Start of Raw data

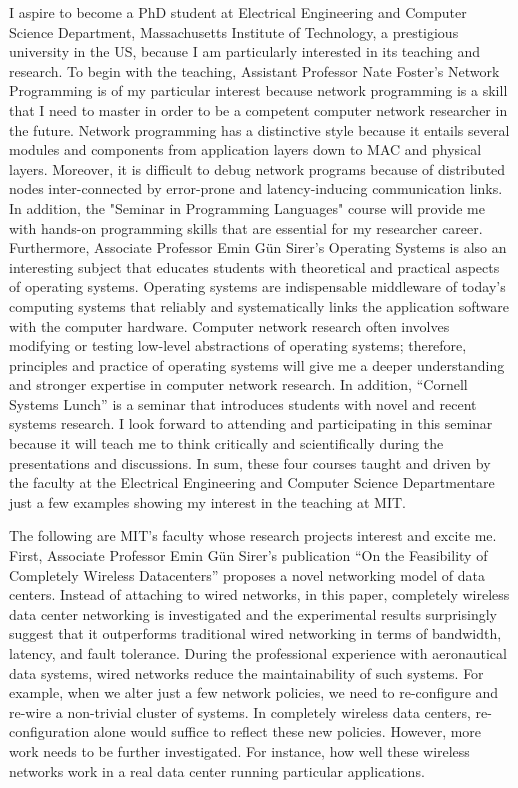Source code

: \documentclass[a4paper,10pt]{report}
\newcommand{\university}{Massachusetts Institute of Technology}
\newcommand{\department}{Electrical Engineering and Computer Science Department}
\newcommand{\uniabbre}{MIT}
\begin{document}
\vspace{0.2cm}
I aspire to become a PhD student at \department, \university, a prestigious university in the US, because I am particularly interested in its teaching and research. To begin with the teaching, Assistant Professor Nate Foster's Network Programming is of my particular interest because network programming is a skill that I need to master in order to be a competent computer network researcher in the future. Network programming has a distinctive style because it entails several modules and components from application layers down to MAC and physical layers. Moreover, it is difficult to debug network programs because of distributed nodes inter-connected by error-prone and latency-inducing communication links. In addition, the "Seminar in Programming Languages" course will provide me with hands-on programming skills that are essential for my researcher career. Furthermore, Associate Professor Emin Gün Sirer's Operating Systems is also an interesting subject that educates students with theoretical and practical aspects of operating systems. Operating systems are indispensable middleware of today's computing systems that reliably and systematically links the application software with the computer hardware. Computer network research often involves modifying or testing low-level abstractions of operating systems; therefore, principles and practice of operating systems will give me a deeper understanding and stronger expertise in computer network research. In addition, ``Cornell Systems Lunch'' is a seminar that introduces students with novel and recent systems research. I look forward to attending and participating in this seminar because it will teach me to think critically and scientifically during the presentations and discussions. In sum, these four courses taught and driven by the faculty at the \department \space are just a few examples showing my interest in the teaching at \uniabbre .

\vspace{0.2cm}
The following are \uniabbre's faculty whose research projects interest and excite me. First, Associate Professor Emin Gün Sirer's publication ``On the Feasibility of Completely Wireless Datacenters'' proposes a novel networking model of data centers. Instead of attaching to wired networks, in this paper, completely wireless data center networking is investigated and the experimental results surprisingly suggest that it outperforms traditional wired networking in terms of bandwidth, latency, and fault tolerance. During the professional experience with aeronautical data systems, wired networks reduce the maintainability of such systems. For example, when we alter just a few network policies, we need to re-configure and re-wire a non-trivial cluster of systems. In completely wireless data centers, re-configuration alone would suffice to reflect these new policies. However, more work needs to be further investigated. For instance, how well these wireless networks work in a real data center running particular applications. 
\end{document}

End of Raw data

Assignment:
Return, from the data, each line that has the word "newcommand" in it.

Exercise response:
\newcommand{\university}{Massachusetts Institute of Technology}
\newcommand{\department}{Electrical Engineering and Computer Science Department}
\newcommand{\uniabbre}{MIT}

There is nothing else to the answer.